▶ **WHAT TO WORK ON**:
Look through the data below and, wherever a line carries the word "level", please copy that line.

BEGIN DATA RECORDS

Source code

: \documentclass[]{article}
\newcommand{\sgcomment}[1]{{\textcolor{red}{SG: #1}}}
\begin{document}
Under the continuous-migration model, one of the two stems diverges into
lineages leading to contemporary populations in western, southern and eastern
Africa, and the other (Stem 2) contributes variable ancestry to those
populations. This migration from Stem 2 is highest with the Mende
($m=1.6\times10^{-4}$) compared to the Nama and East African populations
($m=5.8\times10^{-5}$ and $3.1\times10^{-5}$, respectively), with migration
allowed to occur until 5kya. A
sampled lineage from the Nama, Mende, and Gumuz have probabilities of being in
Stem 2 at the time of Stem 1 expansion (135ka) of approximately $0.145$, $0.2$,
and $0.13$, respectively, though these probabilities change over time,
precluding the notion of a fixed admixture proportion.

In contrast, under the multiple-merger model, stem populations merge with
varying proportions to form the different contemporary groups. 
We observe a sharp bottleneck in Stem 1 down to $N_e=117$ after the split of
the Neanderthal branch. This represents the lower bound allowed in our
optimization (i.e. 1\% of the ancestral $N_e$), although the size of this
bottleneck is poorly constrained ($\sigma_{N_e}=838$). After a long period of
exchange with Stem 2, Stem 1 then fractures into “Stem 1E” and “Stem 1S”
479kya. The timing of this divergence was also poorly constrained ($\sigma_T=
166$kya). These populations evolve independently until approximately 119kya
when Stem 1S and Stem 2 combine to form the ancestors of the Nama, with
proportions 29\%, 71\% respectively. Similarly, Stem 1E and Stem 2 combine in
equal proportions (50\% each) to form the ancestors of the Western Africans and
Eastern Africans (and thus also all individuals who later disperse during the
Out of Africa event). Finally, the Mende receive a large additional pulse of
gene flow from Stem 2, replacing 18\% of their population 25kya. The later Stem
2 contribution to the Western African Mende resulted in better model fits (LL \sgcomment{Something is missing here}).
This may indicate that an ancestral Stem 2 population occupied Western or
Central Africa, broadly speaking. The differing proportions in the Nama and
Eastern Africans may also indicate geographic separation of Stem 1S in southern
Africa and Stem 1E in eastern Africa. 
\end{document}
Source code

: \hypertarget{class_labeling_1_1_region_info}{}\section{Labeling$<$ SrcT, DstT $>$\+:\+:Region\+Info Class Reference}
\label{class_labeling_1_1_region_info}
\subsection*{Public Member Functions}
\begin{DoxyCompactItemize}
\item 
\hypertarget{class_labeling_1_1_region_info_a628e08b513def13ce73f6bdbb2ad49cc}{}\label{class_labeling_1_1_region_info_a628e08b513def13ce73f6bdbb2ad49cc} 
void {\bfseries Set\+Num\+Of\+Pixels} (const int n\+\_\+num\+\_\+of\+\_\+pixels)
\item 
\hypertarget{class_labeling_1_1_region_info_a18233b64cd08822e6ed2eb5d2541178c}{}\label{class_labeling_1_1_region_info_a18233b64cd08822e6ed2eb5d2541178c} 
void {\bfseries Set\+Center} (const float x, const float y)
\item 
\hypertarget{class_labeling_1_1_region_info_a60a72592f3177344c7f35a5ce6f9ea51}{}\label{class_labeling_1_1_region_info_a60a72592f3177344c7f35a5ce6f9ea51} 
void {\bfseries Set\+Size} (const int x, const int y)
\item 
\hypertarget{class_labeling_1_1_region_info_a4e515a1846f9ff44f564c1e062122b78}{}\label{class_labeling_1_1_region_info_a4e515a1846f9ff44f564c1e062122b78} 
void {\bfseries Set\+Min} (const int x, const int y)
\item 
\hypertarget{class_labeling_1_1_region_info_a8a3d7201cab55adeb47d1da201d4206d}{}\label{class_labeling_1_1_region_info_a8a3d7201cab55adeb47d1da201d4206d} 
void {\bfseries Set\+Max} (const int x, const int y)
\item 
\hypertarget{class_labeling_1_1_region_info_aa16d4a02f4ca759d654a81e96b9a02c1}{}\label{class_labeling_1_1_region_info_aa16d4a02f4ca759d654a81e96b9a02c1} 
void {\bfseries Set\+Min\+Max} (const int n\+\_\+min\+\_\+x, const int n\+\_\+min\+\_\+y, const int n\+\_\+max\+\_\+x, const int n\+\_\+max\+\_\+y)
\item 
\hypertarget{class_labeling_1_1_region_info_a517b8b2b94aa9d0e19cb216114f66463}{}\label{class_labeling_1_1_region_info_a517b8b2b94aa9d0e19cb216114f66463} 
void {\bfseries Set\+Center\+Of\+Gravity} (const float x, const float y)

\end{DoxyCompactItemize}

END DATA RECORDS
BEGIN DATA RECORDS

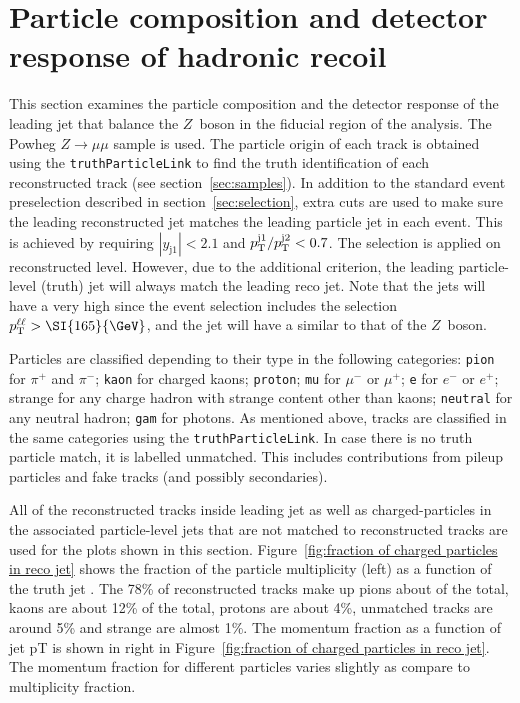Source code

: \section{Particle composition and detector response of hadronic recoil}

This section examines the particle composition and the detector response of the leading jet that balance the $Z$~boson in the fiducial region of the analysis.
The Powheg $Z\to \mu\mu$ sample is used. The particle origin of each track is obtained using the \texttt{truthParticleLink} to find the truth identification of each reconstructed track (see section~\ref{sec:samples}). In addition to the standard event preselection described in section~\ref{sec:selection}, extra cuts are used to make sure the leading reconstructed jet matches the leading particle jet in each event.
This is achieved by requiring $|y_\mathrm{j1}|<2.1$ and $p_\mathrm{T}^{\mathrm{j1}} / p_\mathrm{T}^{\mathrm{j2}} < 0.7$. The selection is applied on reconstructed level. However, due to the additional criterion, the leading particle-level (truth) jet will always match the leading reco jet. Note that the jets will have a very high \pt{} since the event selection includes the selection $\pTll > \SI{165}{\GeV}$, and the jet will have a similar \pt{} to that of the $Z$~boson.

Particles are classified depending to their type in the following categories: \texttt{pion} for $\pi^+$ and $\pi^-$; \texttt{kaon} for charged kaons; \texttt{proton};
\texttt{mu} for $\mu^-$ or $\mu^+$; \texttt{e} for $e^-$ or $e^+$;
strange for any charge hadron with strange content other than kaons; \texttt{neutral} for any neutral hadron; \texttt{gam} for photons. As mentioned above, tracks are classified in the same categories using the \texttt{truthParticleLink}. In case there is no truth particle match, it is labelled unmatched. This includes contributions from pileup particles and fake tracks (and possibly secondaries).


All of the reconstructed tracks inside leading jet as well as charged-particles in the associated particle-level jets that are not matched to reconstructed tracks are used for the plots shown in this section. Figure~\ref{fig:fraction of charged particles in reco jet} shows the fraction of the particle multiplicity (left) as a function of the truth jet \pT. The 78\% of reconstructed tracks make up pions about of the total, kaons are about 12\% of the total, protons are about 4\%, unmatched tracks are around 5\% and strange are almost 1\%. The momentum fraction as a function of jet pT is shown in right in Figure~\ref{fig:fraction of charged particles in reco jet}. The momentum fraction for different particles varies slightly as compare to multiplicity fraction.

END DATA RECORDS
BEGIN DATA RECORDS

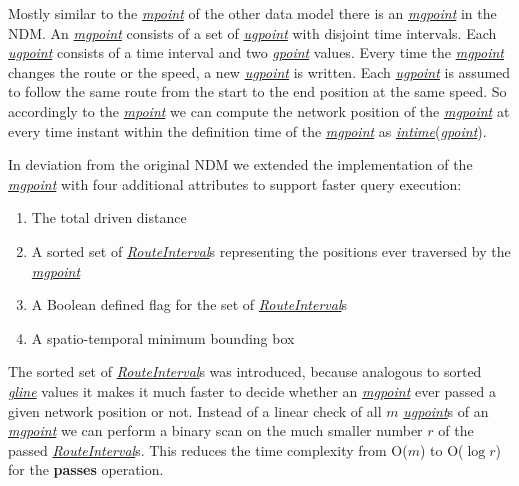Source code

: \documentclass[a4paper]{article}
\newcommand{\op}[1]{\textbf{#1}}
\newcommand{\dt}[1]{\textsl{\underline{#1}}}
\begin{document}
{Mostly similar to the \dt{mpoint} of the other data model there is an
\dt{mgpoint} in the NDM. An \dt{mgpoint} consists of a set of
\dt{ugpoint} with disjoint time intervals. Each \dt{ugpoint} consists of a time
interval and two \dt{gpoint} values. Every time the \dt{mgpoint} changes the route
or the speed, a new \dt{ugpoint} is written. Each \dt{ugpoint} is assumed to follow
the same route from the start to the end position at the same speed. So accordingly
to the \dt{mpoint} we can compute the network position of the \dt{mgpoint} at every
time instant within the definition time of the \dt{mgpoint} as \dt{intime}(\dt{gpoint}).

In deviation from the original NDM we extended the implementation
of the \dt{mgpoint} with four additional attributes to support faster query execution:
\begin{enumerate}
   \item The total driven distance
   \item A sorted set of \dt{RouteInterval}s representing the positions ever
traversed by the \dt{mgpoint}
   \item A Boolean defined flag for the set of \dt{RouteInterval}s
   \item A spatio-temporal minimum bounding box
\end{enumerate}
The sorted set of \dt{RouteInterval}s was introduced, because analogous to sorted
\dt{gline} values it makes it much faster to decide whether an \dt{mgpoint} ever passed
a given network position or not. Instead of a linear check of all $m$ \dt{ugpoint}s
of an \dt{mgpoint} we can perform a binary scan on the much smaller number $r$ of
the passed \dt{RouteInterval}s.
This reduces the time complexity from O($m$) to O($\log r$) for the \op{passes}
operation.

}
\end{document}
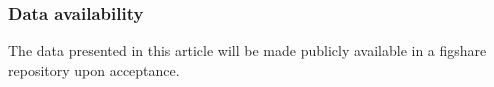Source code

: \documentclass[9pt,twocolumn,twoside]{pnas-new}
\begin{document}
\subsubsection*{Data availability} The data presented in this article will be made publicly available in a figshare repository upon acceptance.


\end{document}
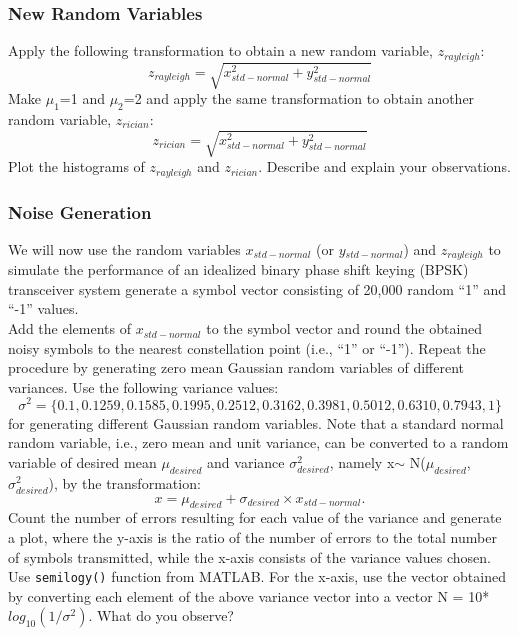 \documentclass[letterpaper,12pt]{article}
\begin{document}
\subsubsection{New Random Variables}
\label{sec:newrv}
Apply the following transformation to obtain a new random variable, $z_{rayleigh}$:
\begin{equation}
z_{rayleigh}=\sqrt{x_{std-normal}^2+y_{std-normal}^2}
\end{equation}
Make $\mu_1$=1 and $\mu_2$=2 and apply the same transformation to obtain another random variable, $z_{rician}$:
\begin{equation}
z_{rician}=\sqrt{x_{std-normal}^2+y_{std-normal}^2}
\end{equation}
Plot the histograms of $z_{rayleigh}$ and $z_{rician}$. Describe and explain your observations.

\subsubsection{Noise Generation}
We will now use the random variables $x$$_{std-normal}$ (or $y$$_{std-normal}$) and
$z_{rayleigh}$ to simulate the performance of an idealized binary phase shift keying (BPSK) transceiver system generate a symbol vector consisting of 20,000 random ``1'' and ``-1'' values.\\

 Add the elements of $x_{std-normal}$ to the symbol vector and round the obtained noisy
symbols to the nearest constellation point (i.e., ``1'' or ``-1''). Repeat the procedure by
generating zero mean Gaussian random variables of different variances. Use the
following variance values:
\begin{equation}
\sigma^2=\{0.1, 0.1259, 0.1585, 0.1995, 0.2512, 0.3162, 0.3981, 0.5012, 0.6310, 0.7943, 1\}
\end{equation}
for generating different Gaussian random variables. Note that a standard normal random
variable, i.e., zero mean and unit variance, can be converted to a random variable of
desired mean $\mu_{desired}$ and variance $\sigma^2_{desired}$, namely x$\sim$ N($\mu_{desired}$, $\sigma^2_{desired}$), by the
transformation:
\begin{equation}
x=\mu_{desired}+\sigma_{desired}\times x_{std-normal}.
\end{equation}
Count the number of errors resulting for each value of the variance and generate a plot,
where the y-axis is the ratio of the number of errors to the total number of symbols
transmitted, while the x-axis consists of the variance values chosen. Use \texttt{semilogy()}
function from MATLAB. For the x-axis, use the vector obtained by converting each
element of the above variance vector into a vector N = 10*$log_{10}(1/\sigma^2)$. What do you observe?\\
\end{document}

END DATA RECORDS

▶ **EXPECTED OUTPUT**:
This is achieved by requiring $|y_\mathrm{j1}|<2.1$ and $p_\mathrm{T}^{\mathrm{j1}} / p_\mathrm{T}^{\mathrm{j2}} < 0.7$. The selection is applied on reconstructed level. However, due to the additional criterion, the leading particle-level (truth) jet will always match the leading reco jet. Note that the jets will have a very high \pt{} since the event selection includes the selection $\pTll > \SI{165}{\GeV}$, and the jet will have a similar \pt{} to that of the $Z$~boson.
All of the reconstructed tracks inside leading jet as well as charged-particles in the associated particle-level jets that are not matched to reconstructed tracks are used for the plots shown in this section. Figure~\ref{fig:fraction of charged particles in reco jet} shows the fraction of the particle multiplicity (left) as a function of the truth jet \pT. The 78\% of reconstructed tracks make up pions about of the total, kaons are about 12\% of the total, protons are about 4\%, unmatched tracks are around 5\% and strange are almost 1\%. The momentum fraction as a function of jet pT is shown in right in Figure~\ref{fig:fraction of charged particles in reco jet}. The momentum fraction for different particles varies slightly as compare to multiplicity fraction.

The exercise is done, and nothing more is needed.